Monday, February 28, 2011

Threefold Fitness--Body, Mind and Spirit

It is vitally important for mommies to remain well. 

My harrowing assessment at Hampshire Wellness and Fitness this afternoon drove that point home in patriotic technicolor:  my face was red, my knuckles were white, and my lips were blue.  Fortunately, my intake angel was encouraging and didn't make me feel like a total loser.  I have work to do on my physical body--that much I knew.  I always feel better when I excercise regularly, eat right and keep my weight under control.  This is doable.  The aforementioned angel asked me if I wanted to set goals for the year.  The year?  I would like to make it through today without too many peanut M&Ms.  I just smiled politely at her suggestion.  Little bites (completely figurative speech).  I am happy to take baby steps as long as I make it across the floor eventually.  I look forward to hiking non-handicap accessible trails with my brother and my children next summer when we camp.  I want to play basketball with my 12-year-old and tennis with my teens.  I have to remain physically well to do that.

Those who are personally acquainted with me will not believe the next thing I'm about to say.  I am an introvert--one with highly cultivated communication skills, but an introvert nonetheless.  I recently completed a personality test for which I had to answer questions about de-stressing.  Hands down, I require solitude.  I always thought there was something wrong with me because my best friend is alive in a group of women and I'm not.  She enjoys having her friends and all of their children at her house.  I go out of my gourd in that sort of setting.  I don't understand the group dynamics involved.  I don't talk out my problems--I write my way through them.  I don't go out with my friends to get away from it all--I read.  Those are the traits of an introvert.  I mention this because I feel better knowing this about myself.  I am relieved of social guilt.  Mommies need to spend time thinking about themselves.  We need to give ourselves permission to be the people we were designed to be.  How many times have I bellowed at my dear ones:  "I was not born to serve you!  I am a person and you need to treat me like one!"  They look at me as if I've lost my mind.  Don't get me wrong; we can't abandon our families to go off on a lark in search of self.  Simply, we just can't forget to schedule ourselves into the day planner.
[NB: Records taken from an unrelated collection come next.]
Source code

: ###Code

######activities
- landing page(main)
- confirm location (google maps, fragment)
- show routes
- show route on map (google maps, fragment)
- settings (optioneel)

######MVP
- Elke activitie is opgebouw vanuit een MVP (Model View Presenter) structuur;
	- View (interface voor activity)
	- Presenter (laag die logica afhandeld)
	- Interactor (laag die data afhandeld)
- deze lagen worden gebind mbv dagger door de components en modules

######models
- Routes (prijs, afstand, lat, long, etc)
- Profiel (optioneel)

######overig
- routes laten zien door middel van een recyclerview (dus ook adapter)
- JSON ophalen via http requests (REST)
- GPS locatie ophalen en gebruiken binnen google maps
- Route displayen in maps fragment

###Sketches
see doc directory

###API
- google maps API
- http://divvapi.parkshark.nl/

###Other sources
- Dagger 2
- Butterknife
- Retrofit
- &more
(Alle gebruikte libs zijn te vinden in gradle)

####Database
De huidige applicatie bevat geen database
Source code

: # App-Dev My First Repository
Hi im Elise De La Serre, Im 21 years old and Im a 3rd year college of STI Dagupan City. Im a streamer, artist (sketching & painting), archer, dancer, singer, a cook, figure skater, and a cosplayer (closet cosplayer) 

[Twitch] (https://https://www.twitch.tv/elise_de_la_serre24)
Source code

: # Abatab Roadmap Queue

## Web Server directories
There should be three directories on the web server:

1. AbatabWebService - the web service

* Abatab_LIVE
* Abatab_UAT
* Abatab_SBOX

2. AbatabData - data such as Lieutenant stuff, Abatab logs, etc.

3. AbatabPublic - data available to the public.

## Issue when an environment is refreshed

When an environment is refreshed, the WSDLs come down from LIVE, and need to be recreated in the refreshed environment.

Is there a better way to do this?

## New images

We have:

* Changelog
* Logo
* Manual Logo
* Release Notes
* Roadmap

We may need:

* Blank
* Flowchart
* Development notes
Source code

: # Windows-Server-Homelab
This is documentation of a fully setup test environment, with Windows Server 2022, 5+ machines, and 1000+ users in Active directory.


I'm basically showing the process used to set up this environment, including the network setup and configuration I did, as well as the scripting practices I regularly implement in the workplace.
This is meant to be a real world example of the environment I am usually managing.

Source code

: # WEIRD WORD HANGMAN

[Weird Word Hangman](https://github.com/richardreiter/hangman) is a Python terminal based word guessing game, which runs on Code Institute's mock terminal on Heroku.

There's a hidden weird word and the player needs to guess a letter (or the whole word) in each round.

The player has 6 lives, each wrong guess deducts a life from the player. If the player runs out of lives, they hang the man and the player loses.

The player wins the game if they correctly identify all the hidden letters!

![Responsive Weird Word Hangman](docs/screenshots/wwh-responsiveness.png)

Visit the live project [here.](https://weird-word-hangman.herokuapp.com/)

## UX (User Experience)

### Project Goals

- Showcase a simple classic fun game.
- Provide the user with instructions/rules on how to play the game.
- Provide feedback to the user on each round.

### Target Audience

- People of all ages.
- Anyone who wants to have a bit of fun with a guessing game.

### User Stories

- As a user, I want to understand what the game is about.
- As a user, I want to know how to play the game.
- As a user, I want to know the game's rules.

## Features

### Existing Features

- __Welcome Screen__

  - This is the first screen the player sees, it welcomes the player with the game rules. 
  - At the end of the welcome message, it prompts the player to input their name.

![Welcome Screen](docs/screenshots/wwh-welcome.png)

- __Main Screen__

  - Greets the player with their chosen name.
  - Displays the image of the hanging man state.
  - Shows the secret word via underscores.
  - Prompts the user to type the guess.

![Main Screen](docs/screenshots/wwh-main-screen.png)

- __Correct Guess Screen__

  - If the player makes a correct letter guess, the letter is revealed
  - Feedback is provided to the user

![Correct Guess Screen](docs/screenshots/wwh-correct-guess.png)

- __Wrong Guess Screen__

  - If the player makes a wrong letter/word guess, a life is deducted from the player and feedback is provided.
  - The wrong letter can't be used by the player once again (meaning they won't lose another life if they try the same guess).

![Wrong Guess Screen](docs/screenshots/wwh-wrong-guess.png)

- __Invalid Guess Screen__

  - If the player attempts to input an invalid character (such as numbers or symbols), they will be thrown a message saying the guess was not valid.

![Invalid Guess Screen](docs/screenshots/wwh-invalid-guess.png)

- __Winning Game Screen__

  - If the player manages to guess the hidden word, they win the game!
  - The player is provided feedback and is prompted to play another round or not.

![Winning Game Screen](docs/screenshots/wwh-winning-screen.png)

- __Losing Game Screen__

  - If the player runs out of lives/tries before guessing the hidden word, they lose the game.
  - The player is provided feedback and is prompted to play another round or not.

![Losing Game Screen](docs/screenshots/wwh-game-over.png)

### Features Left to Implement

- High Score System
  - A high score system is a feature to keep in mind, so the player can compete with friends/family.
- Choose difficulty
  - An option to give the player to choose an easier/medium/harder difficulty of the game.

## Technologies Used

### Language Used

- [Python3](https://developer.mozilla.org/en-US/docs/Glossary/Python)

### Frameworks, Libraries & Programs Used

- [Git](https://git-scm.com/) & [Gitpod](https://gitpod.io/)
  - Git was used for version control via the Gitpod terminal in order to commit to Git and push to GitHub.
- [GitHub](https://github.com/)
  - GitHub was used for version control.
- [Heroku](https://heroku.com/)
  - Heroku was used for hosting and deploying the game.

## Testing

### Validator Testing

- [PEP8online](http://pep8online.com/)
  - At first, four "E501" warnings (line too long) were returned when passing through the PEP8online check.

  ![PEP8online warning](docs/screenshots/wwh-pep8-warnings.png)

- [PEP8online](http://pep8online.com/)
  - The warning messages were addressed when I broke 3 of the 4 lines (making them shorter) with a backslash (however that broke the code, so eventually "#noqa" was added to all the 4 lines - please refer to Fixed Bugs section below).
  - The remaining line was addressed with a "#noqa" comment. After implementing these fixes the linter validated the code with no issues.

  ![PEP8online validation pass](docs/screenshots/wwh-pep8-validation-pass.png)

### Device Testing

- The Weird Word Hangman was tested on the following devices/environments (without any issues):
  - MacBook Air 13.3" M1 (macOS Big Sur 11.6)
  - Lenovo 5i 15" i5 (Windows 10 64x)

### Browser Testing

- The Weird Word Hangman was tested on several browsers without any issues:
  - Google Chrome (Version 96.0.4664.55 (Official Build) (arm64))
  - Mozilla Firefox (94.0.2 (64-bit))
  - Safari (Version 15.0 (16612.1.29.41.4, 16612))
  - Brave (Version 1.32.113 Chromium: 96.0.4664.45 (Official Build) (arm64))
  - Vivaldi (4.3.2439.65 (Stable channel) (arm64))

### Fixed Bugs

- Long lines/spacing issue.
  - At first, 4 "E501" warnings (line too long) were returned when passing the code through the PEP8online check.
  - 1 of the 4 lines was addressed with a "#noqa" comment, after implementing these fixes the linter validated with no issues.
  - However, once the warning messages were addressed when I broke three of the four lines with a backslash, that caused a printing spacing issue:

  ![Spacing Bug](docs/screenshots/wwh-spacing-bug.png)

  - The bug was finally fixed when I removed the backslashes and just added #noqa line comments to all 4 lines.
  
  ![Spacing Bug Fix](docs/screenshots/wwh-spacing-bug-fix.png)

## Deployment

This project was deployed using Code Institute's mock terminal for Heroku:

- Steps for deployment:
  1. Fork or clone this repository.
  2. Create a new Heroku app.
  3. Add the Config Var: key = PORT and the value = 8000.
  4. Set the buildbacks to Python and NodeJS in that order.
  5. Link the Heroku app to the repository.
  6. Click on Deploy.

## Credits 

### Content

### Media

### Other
I also believe that we cannot neglect our spiritual selves.  I have found that if I don't chase God with my whole heart, I lose focus.  I purpose in my heart to spend quiet moments daily with the One I love best (and Who I believe loves me best).  I'm not always successful, but I always try.  I do this in any number of ways.  Sometimes I take time alone with my Bible, other times I think about the amazing way nature has been put together.  Sometimes I sing, and other times I just listen.  I am totally fascinated by the creative side of God.  I appreciate the design, so I often respond to Him by making something.  These things anchor me to a Power greater than myself.  As a person who likes to be in charge, I am comforted in knowing I might be in charge, but I am not the most powerful.   When I am on solid spiritual footing, I am a more peaceful mother.  I am better able to listen with my heart because it's well-acquainted with listening.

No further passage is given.